We sketch the main ingredients of the proof. Since the model admits arbitrarily small values of ρ(A), there are instances where ρ(A) < 1; by virtue of Lemma 1, \({\mathcal{Q}}\) can therefore be constructed and it is not empty. We show that the associated algebra has separability. Since the space of inputs is taken to be uniformly bounded, we may invoke the StoneWeierstrass Theorem^{77} and the claim follows. Full proof and additional details are in Supplementary Note 3.
We note that unlike ESP and FMP, separability depends explicitly on the input encoding. In Supplementary Note 3 we show separability for three different encodings of the input to elements of \(\sigma ({{\bf{x}}}_{k}^{A})\): thermal (n_{th}), squeezing strength (r) and phase of squeezing (φ). It should be pointed out that separability (and hence, universality) could be shown also for first moments encoding in a similar manner.
Controlling performance with input encoding
The here derived Universality Theorem guarantees that for any temporal task, there is a finite set of reservoirs and readouts that can perform it arbitrarily well when combined.
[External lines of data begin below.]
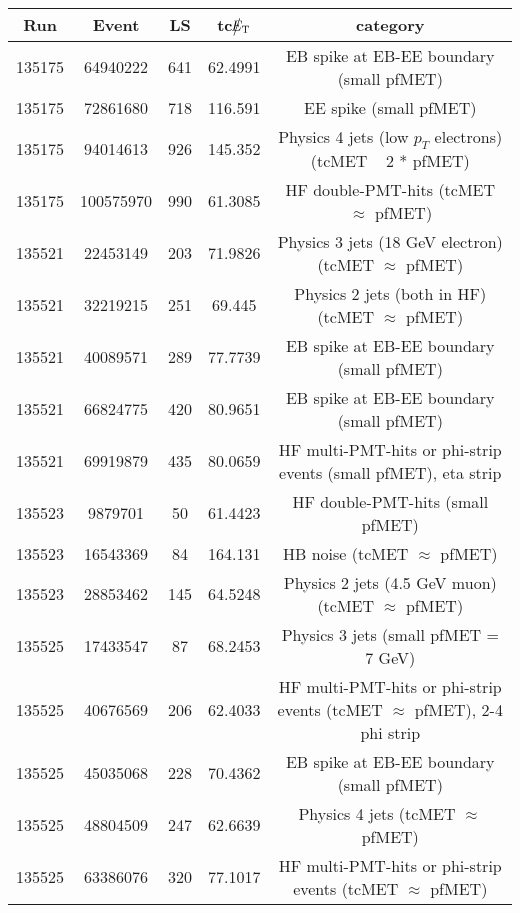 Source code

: \begin{table}[htbp]
  \begin{center}
    \begin{tabular}{|c|c|c|c|c|}
      \hline
      Run & Event & LS & tc$\big\slash\hspace{-1.6ex}{E_\text{T}}$ & category \\     
      \hline
      135175  & 64940222     & 641  &    62.4991 & EB spike at EB-EE boundary (small pfMET) \\
      135175  & 72861680     & 718  &    116.591 & EE spike (small pfMET) \\
      135175  & 94014613     & 926  &    145.352 & Physics 4 jets (low $p_T$ electrons) (tcMET ~ 2 * pfMET) \\
      135175  & 100575970    & 990  &    61.3085 & HF double-PMT-hits (tcMET $\approx$ pfMET) \\
      135521  & 22453149     & 203  &    71.9826 & Physics 3 jets (18 GeV electron)(tcMET $\approx$ pfMET) \\
      135521  & 32219215     & 251  &    69.445  & Physics 2 jets (both in HF) (tcMET $\approx$ pfMET) \\
      135521  & 40089571     & 289  &    77.7739 & EB spike at EB-EE boundary (small pfMET) \\
      135521  & 66824775     & 420  &    80.9651 & EB spike at EB-EE boundary (small pfMET) \\
      135521  & 69919879     & 435  &    80.0659 & HF multi-PMT-hits or phi-strip events (small pfMET), eta strip \\
      135523  & 9879701      & 50   &    61.4423 & HF double-PMT-hits (small pfMET) \\
      135523  & 16543369     & 84   &    164.131 & HB noise (tcMET $\approx$ pfMET) \\
      135523  & 28853462     & 145  &    64.5248 & Physics 2 jets (4.5 GeV muon) (tcMET $\approx$ pfMET) \\
      135525  & 17433547     & 87   &    68.2453 & Physics 3 jets (small pfMET = 7 GeV) \\ 
      135525  & 40676569     & 206  &    62.4033 & HF multi-PMT-hits or phi-strip events (tcMET $\approx$ pfMET), 2-4 phi strip \\
      135525  & 45035068     & 228  &    70.4362 & EB spike at EB-EE boundary (small pfMET) \\
      135525  & 48804509     & 247  &    62.6639 & Physics 4 jets (tcMET $\approx$ pfMET) \\
      135525  & 63386076     & 320  &    77.1017 & HF multi-PMT-hits or phi-strip events (tcMET $\approx$ pfMET) \\

\end{tabular}
\end{center}
\end{table}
Let us now assume a somewhat more practical point of view: we possess a given generic network, and we attempt to succeed in different tasks by training the output function h to minimize the squared error between output o and target output. For simplicity, we will also take inputs to be sequences of real numbers, rather than sequences of vectors—we stress that universality holds for both. Beyond universality of the whole class of Gaussian reservoirs, what is the performance and versatility of a generic one?
First of all, we will address how to single out instances with good memory. As pointed out earlier, memory is provided by the dependency of the reservoir observables on the input sequence. Informally speaking, reservoirs with good memory can reproduce a wide range of functions of the input and, therefore, learn many different tasks. Furthermore, to be useful a reservoir should possess nonlinear memory, since this allows the offloading of nontrivial transformations of the input to the reservoir. Then nonlinear time series processing can be carried out while keeping the readout linear, which simplifies training and reduces the overhead from evaluating the trained function.
Memory is strongly connected to FMP; in fact, a recent general result concerning reservoirs processing discretetime data is that under certain mild conditions, FMP guarantees that the total memory of a reservoir—bounded by the number of linearly independent observables used to form the output—is as large as possible^{71}. Consequently, all instances that satisfy the spectral radius condition of Lemma 1 have maximal memory in this sense. Indeed with Lemma 1 the condition for FMP is straightforward to check. Furthermore, we find that reservoir observables seem to be independent as long as L in Eq. (7) does not have special symmetries—as a matter of fact, numerical evidence suggests a highly symmetric network such as a completely connected network with uniform frequencies and weights never satisfies ρ(A) < 1. Having FMP says nothing about what kind of functions the memory consists of, however.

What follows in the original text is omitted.